Process gigapixel images with minimal memory footprint through intelligent tiling and reconstruction. Designed for microscopy, whole-slide imaging, and large-scale computer vision workflows.

Python 3.13+ NumPy License: MIT

🚀 Key Features

  • 🧠 Memory Efficient: Process images larger than RAM using intelligent tiling
  • 🔬 Multi-Channel Ready: Native CHW format support for microscopy workflows
  • ⚡ Zero-Copy Views: Leverages numpy slicing for maximum performance
  • 🔧 Seamless Reconstruction: Intelligent overlap handling eliminates artifacts
  • ☁️ Cloud-Scale: Built-in zarr integration for massive datasets
  • 🎯 Pluggable Pipeline: Custom processing functions integrate seamlessly

📦 Installation

pip install tileflow

🔥 Quick Start

Basic Image Processing

from tileflow import TileFlow
import numpy as np

# Define your processing function
def enhance_contrast(tile):
    """Enhance contrast using histogram stretching."""
    p2, p98 = np.percentile(tile, (2, 98))
    return np.clip((tile - p2) / (p98 - p2 + 1e-8), 0, 1)

# Configure and run processor
processor = TileFlow(tile_size=(256, 256), overlap=(16, 16))
processor.configure(function=enhance_contrast)
result = processor.run(large_image)

Multi-Channel Microscopy

from tileflow import generate_multichannel_image, SobelEdgeDetector

# Generate realistic 8-channel microscopy data [C, H, W]
image_chw = generate_multichannel_image(shape=(8, 2048, 2048))

# Process DAPI channel for nuclei detection
dapi_channel = image_chw[0]  # Extract nuclei channel
sobel = SobelEdgeDetector(tile_size=(256, 256), overlap=(16, 16))
nuclei_edges = sobel.process(dapi_channel)

# Apply different processing to each channel
for i, channel in enumerate(image_chw):
    if i == 0:  # DAPI - nuclei segmentation
        processed = sobel.process(channel)
        nuclei_mask = processed > np.percentile(processed, 95)
    else:  # Other channels - generic enhancement
        processed = sobel.process(channel)
    
    print(f"Channel {i}: {processed.max():.3f} max intensity")

Zarr for Massive Datasets

import zarr
import numpy as np
from tileflow import TileFlow

# Create zarr dataset for efficient storage
dataset = zarr.open('microscopy.zarr', mode='w', 
                   shape=(16, 8192, 8192), chunks=(1, 1024, 1024))

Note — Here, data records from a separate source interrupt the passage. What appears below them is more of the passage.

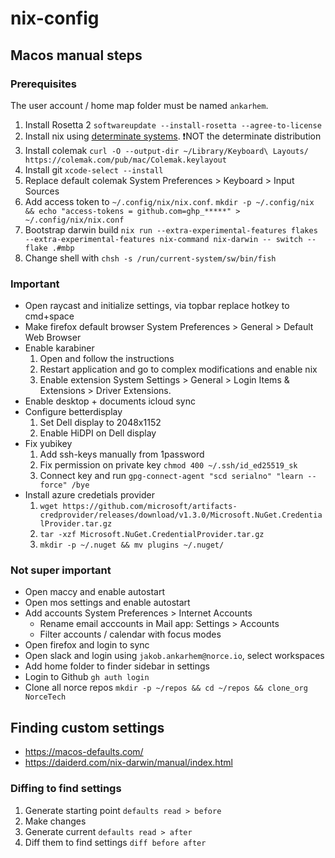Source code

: # nix-config

## Macos manual steps

### Prerequisites

The user account / home map folder must be named `ankarhem`.

1. Install Rosetta 2 `softwareupdate --install-rosetta --agree-to-license`
2. Install nix using [determinate systems](https://github.com/DeterminateSystems/nix-installer). ❗NOT the determinate distribution
3. Install colemak `curl -O --output-dir ~/Library/Keyboard\ Layouts/ https://colemak.com/pub/mac/Colemak.keylayout`
4. Install git `xcode-select --install`
5. Replace default colemak System Preferences > Keyboard > Input Sources
6. Add access token to `~/.config/nix/nix.conf`. `mkdir -p ~/.config/nix && echo "access-tokens = github.com=ghp_*****" > ~/.config/nix/nix.conf`
7. Bootstrap darwin build `nix run --extra-experimental-features flakes --extra-experimental-features nix-command nix-darwin -- switch --flake .#mbp`
8. Change shell with `chsh -s /run/current-system/sw/bin/fish`

### Important
* Open raycast and initialize settings, via topbar replace hotkey to cmd+space
* Make firefox default browser System Preferences > General > Default Web Browser
* Enable karabiner
    1. Open and follow the instructions
    2. Restart application and go to complex modifications and enable nix
    3. Enable extension System Settings > General > Login Items & Extensions > Driver Extensions.
* Enable desktop + documents icloud sync
* Configure betterdisplay
    1. Set Dell display to 2048x1152
    2. Enable HiDPI on Dell display
* Fix yubikey
    1. Add ssh-keys manually from 1password
    2. Fix permission on private key `chmod 400 ~/.ssh/id_ed25519_sk`
    3. Connect key and run `gpg-connect-agent "scd serialno" "learn --force" /bye`
* Install azure credetials provider
    1. `wget https://github.com/microsoft/artifacts-credprovider/releases/download/v1.3.0/Microsoft.NuGet.CredentialProvider.tar.gz`
    2. `tar -xzf Microsoft.NuGet.CredentialProvider.tar.gz`
    3. `mkdir -p ~/.nuget && mv plugins ~/.nuget/`

### Not super important

* Open maccy and enable autostart
* Open mos settings and enable autostart
* Add accounts System Preferences > Internet Accounts
    - Rename email acccounts in Mail app: Settings > Accounts
    - Filter accounts / calendar with focus modes
* Open firefox and login to sync
* Open slack and login using `jakob.ankarhem@norce.io`, select workspaces
* Add home folder to finder sidebar in settings
* Login to Github `gh auth login`
* Clone all norce repos `mkdir -p ~/repos && cd ~/repos && clone_org NorceTech`

## Finding custom settings

- https://macos-defaults.com/
- https://daiderd.com/nix-darwin/manual/index.html

### Diffing to find settings

1. Generate starting point `defaults read > before`
2. Make changes
3. Generate current `defaults read > after`
4. Diff them to find settings `diff before after`
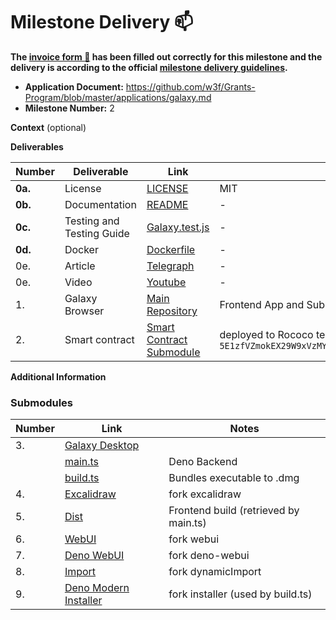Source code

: # Milestone Delivery :mailbox:

**The [invoice form :pencil:](https://docs.google.com/forms/d/e/1FAIpQLSfmNYaoCgrxyhzgoKQ0ynQvnNRoTmgApz9NrMp-hd8mhIiO0A/viewform) has been filled out correctly for this milestone and the delivery is according to the official [milestone delivery guidelines](https://github.com/w3f/Grants-Program/blob/master/docs/Support%20Docs/milestone-deliverables-guidelines.md).**  

* **Application Document:** https://github.com/w3f/Grants-Program/blob/master/applications/galaxy.md
* **Milestone Number:** 2

**Context** (optional)

**Deliverables**

| Number | Deliverable | Link | Notes |
|-------|-------------|------|-------|
| **0a.** | License | [LICENSE](https://github.com/7flash/galaxy-polkadot/blob/f97d5e2e5eab3322782f72d3b469d11cbf7e94a9/LICENSE) | MIT |
| **0b.** | Documentation | [README](https://github.com/7flash/galaxy-polkadot/blob/f97d5e2e5eab3322782f72d3b469d11cbf7e94a9/README.md) | - |
| **0c.** | Testing and Testing Guide | [Galaxy.test.js](https://github.com/7flash/galaxy-polkadot/blob/f97d5e2e5eab3322782f72d3b469d11cbf7e94a9/tests/Galaxy.test.js) | - |
| **0d.** | Docker | [Dockerfile](https://github.com/7flash/galaxy-polkadot/blob/f97d5e2e5eab3322782f72d3b469d11cbf7e94a9/Dockerfile) | - |
| 0e. | Article | [Telegraph](https://telegra.ph/Galaxy-Browser-v111-09-28) | - |
| 0e. | Video | [Youtube](https://www.youtube.com/watch?v=U1TshR00K8Q) | - |
| 1. | Galaxy Browser | [Main Repository](https://github.com/7flash/galaxy-polkadot/tree/f97d5e2e5eab3322782f72d3b469d11cbf7e94a9) | Frontend App and Submodules |
| 2. | Smart contract | [Smart Contract Submodule](https://github.com/7flash/galaxy-polkadot-contract/tree/74b38eafc673a9f1b5d8541a4f43b31cd644db01) | deployed to Rococo testnet `5E1zfVZmokEX29W9xVzMYJAzvwnXWE7AVcP3d1rXzWhC4sxi` |

**Additional Information**
### Submodules

| Number | Link | Notes |
|-------|------|-------|
| 3. | [Galaxy Desktop](https://github.com/7flash/galaxy-desktop-app/tree/main) | |
|     | [main.ts](https://github.com/7flash/galaxy-desktop-app/blob/main/main.ts) | Deno Backend |
|     | [build.ts](https://github.com/7flash/galaxy-desktop-app/blob/main/build.ts) | Bundles executable to .dmg |
| 4. | [Excalidraw](https://github.com/7flash/galaxydraw/tree/master) | fork excalidraw |
| 5. | [Dist](https://github.com/7flash/galaxy-dist/tree/a02cde286d6f0b50935e4d8ba75d4f0b958dd8e2) | Frontend build (retrieved by main.ts) |
| 6. | [WebUI](https://github.com/7flash/webui/tree/main) | fork webui |
| 7. | [Deno WebUI](https://github.com/7flash/deno-webui/tree/main) | fork deno-webui |
| 8. | [Import](https://github.com/7flash/import/tree/main) | fork dynamicImport |
| 9. | [Deno Modern Installer](https://github.com/7flash/deno_modern_installer/tree/main) | fork installer (used by build.ts) |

# Process channels individually to manage memory
processor = TileFlow(tile_size=(512, 512), overlap=(32, 32))
processor.configure(function=your_analysis_function)

for channel_idx in range(16):
    # Load single channel from zarr (memory efficient)
    channel_data = np.array(dataset[channel_idx])
    
    # Process with TileFlow
    result = processor.run(channel_data)
    
    # Save or analyze result
    print(f"Channel {channel_idx} processed: {result.shape}")

🧪 Advanced Examples

Custom Multi-Channel Pipeline

class NucleiSegmentationPipeline:
    """Specialized pipeline for DAPI nuclei segmentation."""
    
    def __init__(self, sensitivity=0.95):
        self.sensitivity = sensitivity
        self.processor = TileFlow(tile_size=(256, 256), overlap=(16, 16))
    
    def segment_nuclei(self, tile):
        """Apply Sobel + thresholding for nuclei detection."""
        # Sobel edge detection
        gx = np.gradient(tile, axis=1)
        gy = np.gradient(tile, axis=0) 
        edges = np.sqrt(gx*gx + gy*gy)
        
        # Adaptive thresholding
        threshold = np.percentile(edges, self.sensitivity * 100)
        return (edges > threshold).astype(np.uint8)
    
    def process(self, dapi_channel):
        """Process DAPI channel for nuclei segmentation."""
        self.processor.configure(function=self.segment_nuclei)
        return self.processor.run(dapi_channel)

# Use the pipeline
pipeline = NucleiSegmentationPipeline(sensitivity=0.95)
nuclei_mask = pipeline.process(image_chw[0])
print(f"Detected {nuclei_mask.sum()} nuclei pixels")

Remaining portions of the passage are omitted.